Conseil d'État — Décision N° 470441

mardi 18 avril 2023

JuridictionConseil d'État
SectionSection du Contentieux
N° Dossier470441
ECLIECLI:FR:CECHS:2023:470441.20230418
TypeOrdonnance
RecoursExcès de pouvoir
PublicationZ
Formation7ème chambre
Avocat requérantPELGRIN

Texte intégral

Vu la procédure suivante :

Mme B A a demandé au tribunal administratif de Marseille, d'une part, d'annuler le titre de pension du 6 juillet 2020 en tant qu'il ne lui attribue pas une bonification de sa durée d'assurances d'un cinquième des services accomplis en qualité d'agent de surveillance de la préfecture de police de Paris du 13 septembre 1999 au 8 janvier 2012 et, d'autre part, d'enjoindre au service de retraite de l'Etat (SRE) de réexaminer sa situation administrative à compter de la notification du jugement du tribunal. Par un jugement n° 2009406 du 18 octobre 2022, le tribunal administratif de Marseille a rejeté sa demande.
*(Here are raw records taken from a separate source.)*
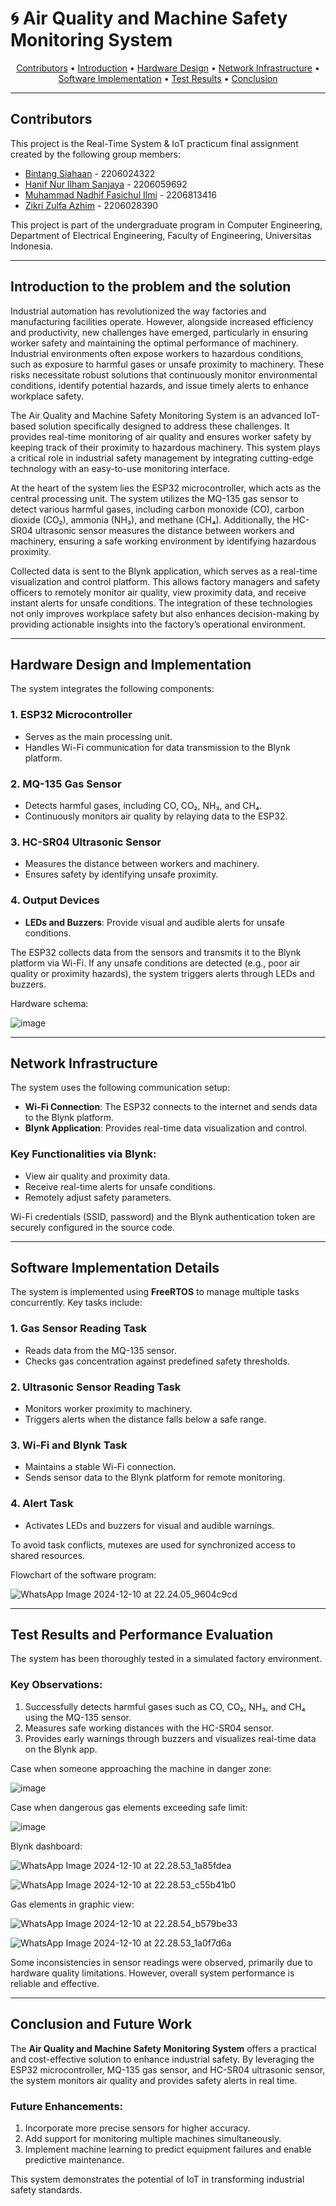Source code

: # 🌀 Air Quality and Machine Safety Monitoring System

<p align="center">
  <a href="#contributors">Contributors</a> •
  <a href="#introduction-to-the-problem-and-the-solution">Introduction</a> •
  <a href="#hardware-design-and-implementation">Hardware Design</a> •
  <a href="#network-infrastructure">Network Infrastructure</a> •
  <a href="#software-implementation-details">Software Implementation</a> •
  <a href="#test-results-and-performance-evaluation">Test Results</a> •
  <a href="#conclusion-and-future-work">Conclusion</a>
</p>

---

## Contributors
This project is the Real-Time System & IoT practicum final assignment created by the following group members:

- [Bintang Siahaan](https://github.com/bintangsiahaan) - 2206024322  
- [Hanif Nur Ilham Sanjaya](https://github.com/Ashennwitch) - 2206059692  
- [Muhammad Nadhif Fasichul Ilmi](https://github.com/Nadhiefilmi) - 2206813416  
- [Zikri Zulfa Azhim](https://github.com/verszz) - 2206028390  

This project is part of the undergraduate program in Computer Engineering, Department of Electrical Engineering, Faculty of Engineering, Universitas Indonesia.

---

## Introduction to the problem and the solution
Industrial automation has revolutionized the way factories and manufacturing facilities operate. However, alongside increased efficiency and productivity, new challenges have emerged, particularly in ensuring worker safety and maintaining the optimal performance of machinery. Industrial environments often expose workers to hazardous conditions, such as exposure to harmful gases or unsafe proximity to machinery. These risks necessitate robust solutions that continuously monitor environmental conditions, identify potential hazards, and issue timely alerts to enhance workplace safety.

The Air Quality and Machine Safety Monitoring System is an advanced IoT-based solution specifically designed to address these challenges. It provides real-time monitoring of air quality and ensures worker safety by keeping track of their proximity to hazardous machinery. This system plays a critical role in industrial safety management by integrating cutting-edge technology with an easy-to-use monitoring interface.

At the heart of the system lies the ESP32 microcontroller, which acts as the central processing unit. The system utilizes the MQ-135 gas sensor to detect various harmful gases, including carbon monoxide (CO), carbon dioxide (CO₂), ammonia (NH₃), and methane (CH₄). Additionally, the HC-SR04 ultrasonic sensor measures the distance between workers and machinery, ensuring a safe working environment by identifying hazardous proximity.

Collected data is sent to the Blynk application, which serves as a real-time visualization and control platform. This allows factory managers and safety officers to remotely monitor air quality, view proximity data, and receive instant alerts for unsafe conditions. The integration of these technologies not only improves workplace safety but also enhances decision-making by providing actionable insights into the factory’s operational environment.

---

## Hardware Design and Implementation
The system integrates the following components:

### 1. **ESP32 Microcontroller**
- Serves as the main processing unit.
- Handles Wi-Fi communication for data transmission to the Blynk platform.

### 2. **MQ-135 Gas Sensor**
- Detects harmful gases, including CO, CO₂, NH₃, and CH₄.
- Continuously monitors air quality by relaying data to the ESP32.

### 3. **HC-SR04 Ultrasonic Sensor**
- Measures the distance between workers and machinery.
- Ensures safety by identifying unsafe proximity.

### 4. **Output Devices**
- **LEDs and Buzzers**: Provide visual and audible alerts for unsafe conditions.  

The ESP32 collects data from the sensors and transmits it to the Blynk platform via Wi-Fi. If any unsafe conditions are detected (e.g., poor air quality or proximity hazards), the system triggers alerts through LEDs and buzzers.

Hardware schema:

![image](https://hackmd.io/_uploads/S11jhRB4kx.png)


---

## Network Infrastructure
The system uses the following communication setup:
- **Wi-Fi Connection**: The ESP32 connects to the internet and sends data to the Blynk platform.
- **Blynk Application**: Provides real-time data visualization and control.  

### Key Functionalities via Blynk:
- View air quality and proximity data.
- Receive real-time alerts for unsafe conditions.
- Remotely adjust safety parameters.  

Wi-Fi credentials (SSID, password) and the Blynk authentication token are securely configured in the source code.

---

## Software Implementation Details
The system is implemented using **FreeRTOS** to manage multiple tasks concurrently. Key tasks include:

### 1. **Gas Sensor Reading Task**
- Reads data from the MQ-135 sensor.
- Checks gas concentration against predefined safety thresholds.

### 2. **Ultrasonic Sensor Reading Task**
- Monitors worker proximity to machinery.
- Triggers alerts when the distance falls below a safe range.

### 3. **Wi-Fi and Blynk Task**
- Maintains a stable Wi-Fi connection.
- Sends sensor data to the Blynk platform for remote monitoring.

### 4. **Alert Task**
- Activates LEDs and buzzers for visual and audible warnings.  

To avoid task conflicts, mutexes are used for synchronized access to shared resources.

Flowchart of the software program:

![WhatsApp Image 2024-12-10 at 22.24.05_9604c9cd](https://hackmd.io/_uploads/HJgV6AHE1l.jpg)


---

## Test Results and Performance Evaluation
The system has been thoroughly tested in a simulated factory environment.  

### Key Observations:
1. Successfully detects harmful gases such as CO, CO₂, NH₃, and CH₄ using the MQ-135 sensor.
2. Measures safe working distances with the HC-SR04 sensor.
3. Provides early warnings through buzzers and visualizes real-time data on the Blynk app.  

Case when someone approaching the machine in danger zone:

![image](https://hackmd.io/_uploads/HJGynRrV1g.png)

Case when dangerous gas elements exceeding safe limit:

![image](https://hackmd.io/_uploads/rybgh0HE1g.png)

Blynk dashboard:

![WhatsApp Image 2024-12-10 at 22.28.53_1a85fdea](https://hackmd.io/_uploads/HJToAABN1l.jpg)

![WhatsApp Image 2024-12-10 at 22.28.53_c55b41b0](https://hackmd.io/_uploads/BkR900rNkl.jpg)

Gas elements in graphic view:

![WhatsApp Image 2024-12-10 at 22.28.54_b579be33](https://hackmd.io/_uploads/BJa-kJL4kl.jpg)

![WhatsApp Image 2024-12-10 at 22.28.53_1a0f7d6a](https://hackmd.io/_uploads/SyHfyJ8NJx.jpg)


Some inconsistencies in sensor readings were observed, primarily due to hardware quality limitations. However, overall system performance is reliable and effective.

---

## Conclusion and Future Work
The **Air Quality and Machine Safety Monitoring System** offers a practical and cost-effective solution to enhance industrial safety. By leveraging the ESP32 microcontroller, MQ-135 gas sensor, and HC-SR04 ultrasonic sensor, the system monitors air quality and provides safety alerts in real time.  

### Future Enhancements:
1. Incorporate more precise sensors for higher accuracy.
2. Add support for monitoring multiple machines simultaneously.
3. Implement machine learning to predict equipment failures and enable predictive maintenance.  

This system demonstrates the potential of IoT in transforming industrial safety standards.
Par une ordonnance n° 22MA03076 du 11 janvier 2023, enregistrée le 13 janvier 2023 au secrétariat du contentieux du Conseil d'Etat, la présidente de la cour administrative d'appel de Marseille a transmis au Conseil d'Etat, en application de l'article R. 351-2 du code de justice administrative, le pourvoi, enregistré le 16 décembre 2022, au greffe de cette cour par lequel Mme A demande au Conseil d'Etat d'annuler ce jugement.

Par un courrier du 16 janvier 2023, notifié le 14 février 2023, le greffe de la 7ème chambre a invité Mme A à régulariser son pourvoi.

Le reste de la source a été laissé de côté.